Hello, Same issue observed on my side. Here is the sample (java) code of the ephemeral consumers:

final String consumerSubject = "XXXX.>"
final String specificSubject = "XXXX.YYYY" // this part is variable for each consumer
final CompletableFuture<void> future = new CompletableFuture<>();
final MessageHandler msgHandler = msg -> {
    log.info("Received message");
    future.complete();
};
final Dispatcher dispatcher = nc.createDispatcher();
final JetStream js = nc.jetStream();
final PushSubscribeOptions options = PushSubscribeOptions.builder()
          .stream(config.getStreamName())
          .configuration(ConsumerConfiguration.builder()
              .filterSubject(specificSubject)
              .build())
          .build();
js.subscribe(consumerSubject, this.config.getQueue(), dispatcher, msgHandler,
    true, options);
future.completeOnTimeout(null, 2, TimeUnit.SECONDS);
future.thenApply(message -> {
  this.nc.closeDispatcher(dispatcher);
  // rest of the process
  return null;
})
.exceptionally(exception -> {
  this.nc.closeDispatcher(dispatcher);
  log.error("Exception occured", exception);
  return null;
}

Stream config:

Subjects:  "XXXX.>"
Replicas: 3
Max age: 60min
Retention policy: limits
Storage type: file

Each consumer process takes a few milliseconds to execute. After a few minutes of subscriptions created/closed at a rate of around 100/second, the issue starts appearing.

derekcollison commented 2 years ago

For the folks reporting these, were the ephemerals unsubscribed? What code was executed when the ephemeral consumers were done?

OpenGuidou commented 2 years ago

In my case it's the

this.nc.closeDispatcher(dispatcher)

that does the job (in both regular and exceptional outcomes), by unsubscribing all subscriptions associated with the dispatcher and freeing the thread. I tried with an explicit unsubscribe before, with the same result.

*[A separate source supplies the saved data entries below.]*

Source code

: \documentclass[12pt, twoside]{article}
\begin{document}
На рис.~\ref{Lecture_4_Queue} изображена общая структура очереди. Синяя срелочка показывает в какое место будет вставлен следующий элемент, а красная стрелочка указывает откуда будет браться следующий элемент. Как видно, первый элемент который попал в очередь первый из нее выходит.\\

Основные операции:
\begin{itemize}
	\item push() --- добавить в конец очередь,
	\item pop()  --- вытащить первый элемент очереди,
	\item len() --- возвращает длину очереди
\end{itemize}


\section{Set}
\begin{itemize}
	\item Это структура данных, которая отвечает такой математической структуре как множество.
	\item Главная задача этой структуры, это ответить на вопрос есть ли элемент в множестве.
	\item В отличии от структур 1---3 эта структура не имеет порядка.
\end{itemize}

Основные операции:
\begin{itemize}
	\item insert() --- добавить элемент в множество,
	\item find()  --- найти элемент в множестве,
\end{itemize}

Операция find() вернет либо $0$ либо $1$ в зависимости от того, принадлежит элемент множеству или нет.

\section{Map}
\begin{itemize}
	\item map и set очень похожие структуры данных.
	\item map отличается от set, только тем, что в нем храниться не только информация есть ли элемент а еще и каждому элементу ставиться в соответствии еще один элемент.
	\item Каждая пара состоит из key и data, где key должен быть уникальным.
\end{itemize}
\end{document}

derekcollison commented 2 years ago

ok thanks, digging into this one today, thanks for the patience.

derekcollison commented 2 years ago

I now have an idea of what is going on, we have a bit of a perfect storm going in that many Go routines become blocked on disk IO and get removed from the runnable pool. We then also have a run on the bank with many Go routines becoming runnable which causes the Go runtime to create new threads until we hit the default 10k limit.

I have some ideas that I will test out after a bit more thinking on this, but this will happen today. Will keep this thread updated.

derekcollison commented 2 years ago

Posted a PR with a fix, hopefully. I could recreate the bad behavior artificially well enough so I think this will solve it. Once it lands in main, hopefully tomorrow am PT TZ, we will cut a new nightly image for folks to try out.

derekcollison commented 2 years ago

This has landed and I manually kicked our nightly build process. Please test and report any issues. And thanks again for the patience.

OpenGuidou commented 2 years ago

Ok thanks. Is there an image version we can test it with ?

derekcollison commented 2 years ago

https://hub.docker.com/r/synadia/nats-server always has a nightly build.

OpenGuidou commented 2 years ago

I was able to test with the last version. At 10 sub/unsub /second it's ok. At 100 /sec, after one minute the issue still occurs. Let me know if I can provide more information about something specific.

derekcollison commented 2 years ago

What occurs specifically? The log statements about not being able to see the consumers clean up or does the system become unresponsive?

What are the memory and CPU usage at this time? Is it balanced or is one server spiking?